In a 45-minute interview from Mar-a-Lago, Donald Trump treated reporter Josh Dawsey to a dazzling array of bullshit, lies, pathological narcissism, and a clear picture of what it would be like if Trump were reelected in 2024 and return to the White House for a second term, i.e. so, so much worse.

For starters, despite everything we know about what took place on January 6, 2021—namely, a violent insurrection led by Trump supporters that left several people dead—Trump told Dawsey that he remains hugely regretful that he was unable to march with the rioters to the Capitol, where they laid siege to the building in the hopes of blocking the certification of Joe Biden’s win. “Secret Service said I couldn’t go. I would have gone there in a minute,” he said. He also said he had no regrets whatsoever about having invited his followers to come to Washington in the first place via a tweet telling them things would “be wild!” and falsely claimed that he urged only peace and patriotism. (In fact, he told the group assembled to “fight like hell,” filled their heads with lies about the election having been stolen, and repeatedly threatened Mike Pence—which, and we’re just theorizing here, may have led to the rioters’ “hang Mike Pence” chants at the Capitol.)

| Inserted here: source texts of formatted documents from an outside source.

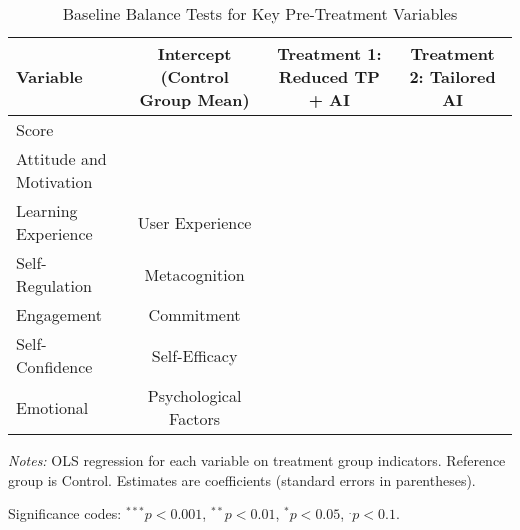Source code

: \begin{table}[htbp]
\centering
\begin{threeparttable}
\caption{Baseline Balance Tests for Key Pre-Treatment Variables}
\label{tab:baseline_balance_detailed}
\scriptsize
\begin{tabular}{@{}lccc@{}}
\toprule
Variable & Intercept (Control Group Mean) & Treatment 1: Reduced TP + AI & Treatment 2: Tailored AI  \\
\midrule
Score &  &  &   \\
Attitude and Motivation &  &  &   \\
Learning Experience & User Experience &  &  &   \\
Self-Regulation & Metacognition &  &  &   \\
Engagement & Commitment &  &  &   \\
Self-Confidence & Self-Efficacy &  &  &   \\
Emotional & Psychological Factors &  &  &   \\
\bottomrule
\end{tabular}
\begin{tablenotes}
  \item[] \textit{Notes:} OLS regression for each variable on treatment group indicators. Reference group is Control. Estimates are coefficients (standard errors in parentheses). 
  \item[] Significance codes: $^{***} p<0.001$, $^{**} p<0.01$, $^{*} p<0.05$, $^{.} p<0.1$.
\end{tablenotes}
\end{threeparttable}
\end{table}
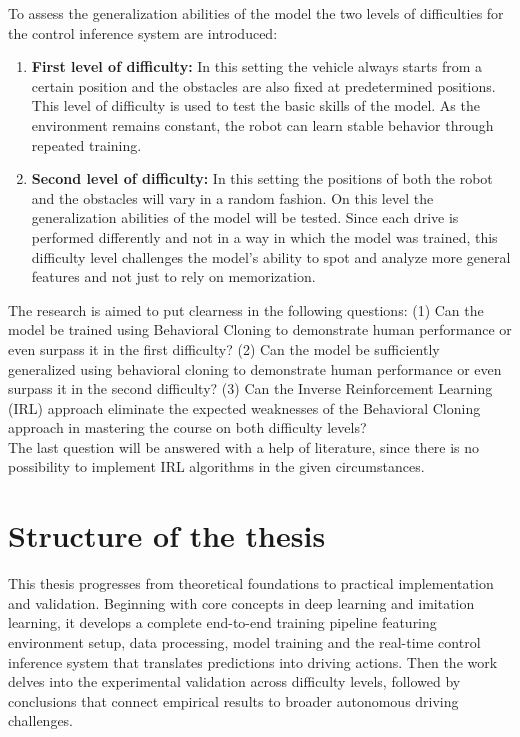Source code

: To assess the generalization abilities of the model the two levels of difficulties for the control inference system are introduced:
\begin{enumerate}
  \item \textbf{First level of difficulty:} In this setting the vehicle always starts from a certain position and the obstacles are also fixed at predetermined positions. This level of difficulty is used to test the basic skills of the model. As the environment remains constant, the robot can learn stable behavior through repeated training.
  \item \textbf{Second level of difficulty:} In this setting the positions of both the robot and the obstacles will vary in a random fashion. On this level the generalization abilities of the model will be tested. Since each drive is performed differently and not in a way in which the model was trained, this difficulty level challenges the model's ability to spot and analyze more general features and not just to rely on memorization.
\end{enumerate}

The research is aimed to put clearness in the following questions: (1) Can the model be trained using Behavioral Cloning \autocite{5152385} to demonstrate human performance or even surpass it in the first difficulty? (2) Can the model be sufficiently generalized using behavioral cloning to demonstrate human performance or even surpass it in the second difficulty? (3) Can the Inverse Reinforcement Learning (IRL) \autocite{ng2000algorithms} \autocite{neu2012apprenticeshiplearningusinginverse} \autocites{lee2021approximateinversereinforcementlearning} approach eliminate the expected weaknesses of the Behavioral Cloning approach in mastering the course on both difficulty levels? \\
The last question will be answered with a help of literature, since there is no possibility to implement IRL algorithms in the given circumstances.

\section{Structure of the thesis}

This thesis progresses from theoretical foundations to practical implementation and validation. Beginning with core concepts in deep learning and imitation learning, it develops a complete end-to-end training pipeline featuring environment setup, data processing, model training and the real-time control inference system that translates predictions into driving actions. Then the work delves into the experimental validation across difficulty levels, followed by conclusions that connect empirical results to broader autonomous driving challenges.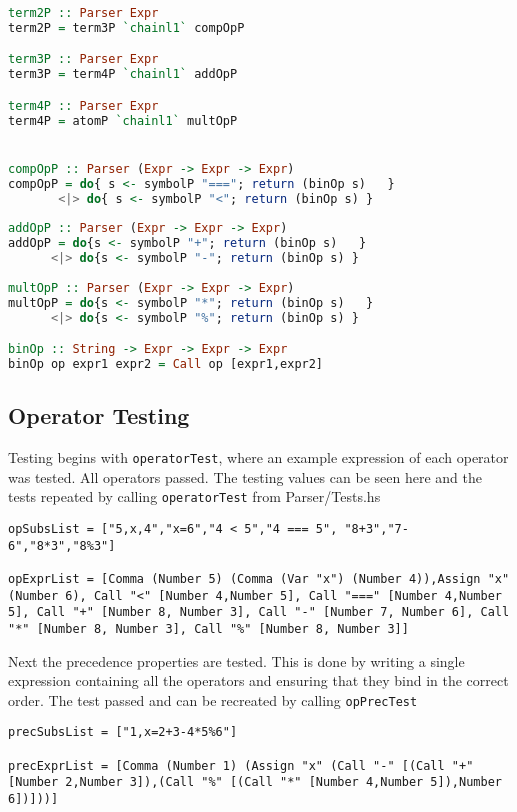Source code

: \documentclass{article}
\begin{document}
\begin{lstlisting}[language=Haskell]
term2P :: Parser Expr
term2P = term3P `chainl1` compOpP

term3P :: Parser Expr
term3P = term4P `chainl1` addOpP

term4P :: Parser Expr
term4P = atomP `chainl1` multOpP


compOpP :: Parser (Expr -> Expr -> Expr)
compOpP = do{ s <- symbolP "==="; return (binOp s)   }
       <|> do{ s <- symbolP "<"; return (binOp s) }
       
addOpP :: Parser (Expr -> Expr -> Expr)
addOpP = do{s <- symbolP "+"; return (binOp s)   }
      <|> do{s <- symbolP "-"; return (binOp s) }
      
multOpP :: Parser (Expr -> Expr -> Expr)
multOpP = do{s <- symbolP "*"; return (binOp s)   }
      <|> do{s <- symbolP "%"; return (binOp s) }

binOp :: String -> Expr -> Expr -> Expr
binOp op expr1 expr2 = Call op [expr1,expr2]
\end{lstlisting}

\subsection{Operator Testing}
Testing begins with \texttt{operatorTest}, where an example expression of each operator was tested. All operators passed. The testing values can be seen here and the tests repeated by calling \texttt{operatorTest} from Parser/Tests.hs 
\begin{verbatim}
opSubsList = ["5,x,4","x=6","4 < 5","4 === 5", "8+3","7-6","8*3","8%3"]

opExprList = [Comma (Number 5) (Comma (Var "x") (Number 4)),Assign "x" (Number 6), Call "<" [Number 4,Number 5], Call "===" [Number 4,Number 5], Call "+" [Number 8, Number 3], Call "-" [Number 7, Number 6], Call "*" [Number 8, Number 3], Call "%" [Number 8, Number 3]]
\end{verbatim}

Next the precedence properties are tested. This is done by writing a single expression containing all the operators and ensuring that they bind in the correct order. The test passed and can be recreated by calling \texttt{opPrecTest}

\begin{verbatim}
precSubsList = ["1,x=2+3-4*5%6"]
  
precExprList = [Comma (Number 1) (Assign "x" (Call "-" [(Call "+" [Number 2,Number 3]),(Call "%" [(Call "*" [Number 4,Number 5]),Number 6])]))]
\end{verbatim}
\end{document}
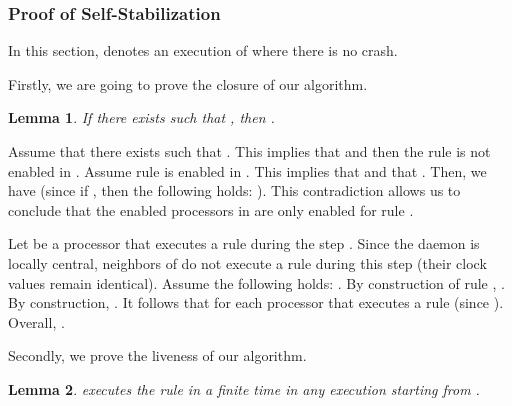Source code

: \documentclass[11pt,english,letterpaper]{article}
\newtheorem{lemma}{Lemma}
\newenvironment{proof}{{\noindent\bf Proof. } }{{\hfill }}
\begin{document}
\subsubsection{Proof of Self-Stabilization}

In this section,  denotes an execution of  where there is no crash.

Firstly, we are going to prove the closure of our algorithm.

\begin{lemma}\label{lem:clotureChaine}
If there exists  such that , then .
\end{lemma}

\begin{proof}
Assume that there exists  such that . This implies that   and then the rule  is not enabled in . Assume rule  is enabled in . This implies that  and that . Then, we have  (since if , then the following holds: ). This contradiction allows us to conclude that the enabled processors in  are only enabled for rule .

Let  be a processor that executes a rule during the step . Since the daemon is locally central, neighbors of  do not execute a rule during this step (their clock values remain identical). Assume the following holds: . By construction of rule , . By construction, . It follows that  for each processor  that executes a rule (since ). Overall, .
\end{proof}

Secondly, we prove the liveness of our algorithm.

\begin{lemma}\label{lem:prelemVivaciteChaine}
  executes the rule  in a finite time in any execution starting from .
\end{lemma}
\end{document}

Naturally, being a deeply disturbed individual with a documented obsession with crowd sizes, Trump also complained to Dawsey that he didn’t get enough credit for the sheer number of people at the rally that preceded the insurrection, which would be like Lee Harvey Oswald griping that he never gets enough credit for all he prep work that went into assassinating JFK. “The crowd was far bigger than I even thought. I believe it was the largest crowd I’ve ever spoken to. I don’t know what that means, but you see very few pictures. They don’t want to show pictures, the fake news doesn’t want to show pictures,” Trump insisted. “But this was a tremendous crowd.”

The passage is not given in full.